DATA PROVIDED →

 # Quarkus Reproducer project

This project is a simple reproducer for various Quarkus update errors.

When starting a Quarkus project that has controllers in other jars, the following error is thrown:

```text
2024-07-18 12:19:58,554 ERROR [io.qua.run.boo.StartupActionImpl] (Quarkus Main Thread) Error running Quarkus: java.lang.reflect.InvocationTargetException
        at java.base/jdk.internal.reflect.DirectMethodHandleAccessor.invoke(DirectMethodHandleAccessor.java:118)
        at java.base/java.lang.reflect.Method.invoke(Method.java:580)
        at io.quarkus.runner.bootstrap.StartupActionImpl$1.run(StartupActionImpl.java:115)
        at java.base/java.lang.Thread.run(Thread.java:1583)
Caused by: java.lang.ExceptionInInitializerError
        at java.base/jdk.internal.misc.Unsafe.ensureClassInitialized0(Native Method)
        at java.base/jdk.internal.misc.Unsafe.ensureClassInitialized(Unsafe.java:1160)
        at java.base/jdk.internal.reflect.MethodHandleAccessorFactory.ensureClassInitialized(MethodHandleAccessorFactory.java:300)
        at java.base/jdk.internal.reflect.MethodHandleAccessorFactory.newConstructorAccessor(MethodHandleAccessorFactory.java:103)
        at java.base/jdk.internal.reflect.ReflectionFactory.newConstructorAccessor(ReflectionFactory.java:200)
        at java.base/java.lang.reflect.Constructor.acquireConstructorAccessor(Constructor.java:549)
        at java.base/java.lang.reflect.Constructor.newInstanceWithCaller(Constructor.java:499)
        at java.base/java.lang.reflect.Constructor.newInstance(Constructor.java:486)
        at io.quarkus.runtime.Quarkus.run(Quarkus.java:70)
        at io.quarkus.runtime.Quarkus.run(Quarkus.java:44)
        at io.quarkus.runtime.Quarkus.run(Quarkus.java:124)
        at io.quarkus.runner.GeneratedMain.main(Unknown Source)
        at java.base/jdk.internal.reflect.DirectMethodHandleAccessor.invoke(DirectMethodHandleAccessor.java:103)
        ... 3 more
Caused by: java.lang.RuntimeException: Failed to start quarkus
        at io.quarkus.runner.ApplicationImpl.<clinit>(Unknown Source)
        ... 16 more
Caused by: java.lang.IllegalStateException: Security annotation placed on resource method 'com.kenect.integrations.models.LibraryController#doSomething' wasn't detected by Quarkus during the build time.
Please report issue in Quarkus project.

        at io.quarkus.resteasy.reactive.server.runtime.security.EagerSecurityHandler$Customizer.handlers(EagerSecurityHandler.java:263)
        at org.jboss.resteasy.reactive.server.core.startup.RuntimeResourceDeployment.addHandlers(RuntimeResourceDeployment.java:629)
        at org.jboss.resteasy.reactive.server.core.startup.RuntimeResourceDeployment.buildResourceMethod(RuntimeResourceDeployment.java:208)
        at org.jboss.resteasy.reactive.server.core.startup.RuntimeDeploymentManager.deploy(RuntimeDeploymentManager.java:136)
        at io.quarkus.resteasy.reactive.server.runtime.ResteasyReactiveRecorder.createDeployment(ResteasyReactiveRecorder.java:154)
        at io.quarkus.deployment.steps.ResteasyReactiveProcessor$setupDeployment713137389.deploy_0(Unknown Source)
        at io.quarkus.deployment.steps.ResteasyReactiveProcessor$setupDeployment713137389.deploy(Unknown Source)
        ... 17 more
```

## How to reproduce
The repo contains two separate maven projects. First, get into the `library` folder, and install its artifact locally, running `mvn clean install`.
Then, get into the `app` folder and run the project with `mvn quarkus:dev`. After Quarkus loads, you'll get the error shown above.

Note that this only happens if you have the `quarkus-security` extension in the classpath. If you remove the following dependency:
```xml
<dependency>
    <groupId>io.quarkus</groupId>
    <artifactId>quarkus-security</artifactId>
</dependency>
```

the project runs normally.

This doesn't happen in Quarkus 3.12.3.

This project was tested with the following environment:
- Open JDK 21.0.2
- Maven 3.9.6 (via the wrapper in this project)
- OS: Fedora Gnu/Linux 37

TO DO →
Whenever the string "server" shows up in a line of the entries, copy that line.

ANSWER BELOW →
        at io.quarkus.resteasy.reactive.server.runtime.security.EagerSecurityHandler$Customizer.handlers(EagerSecurityHandler.java:263)
        at org.jboss.resteasy.reactive.server.core.startup.RuntimeResourceDeployment.addHandlers(RuntimeResourceDeployment.java:629)
        at org.jboss.resteasy.reactive.server.core.startup.RuntimeResourceDeployment.buildResourceMethod(RuntimeResourceDeployment.java:208)
        at org.jboss.resteasy.reactive.server.core.startup.RuntimeDeploymentManager.deploy(RuntimeDeploymentManager.java:136)
        at io.quarkus.resteasy.reactive.server.runtime.ResteasyReactiveRecorder.createDeployment(ResteasyReactiveRecorder.java:154)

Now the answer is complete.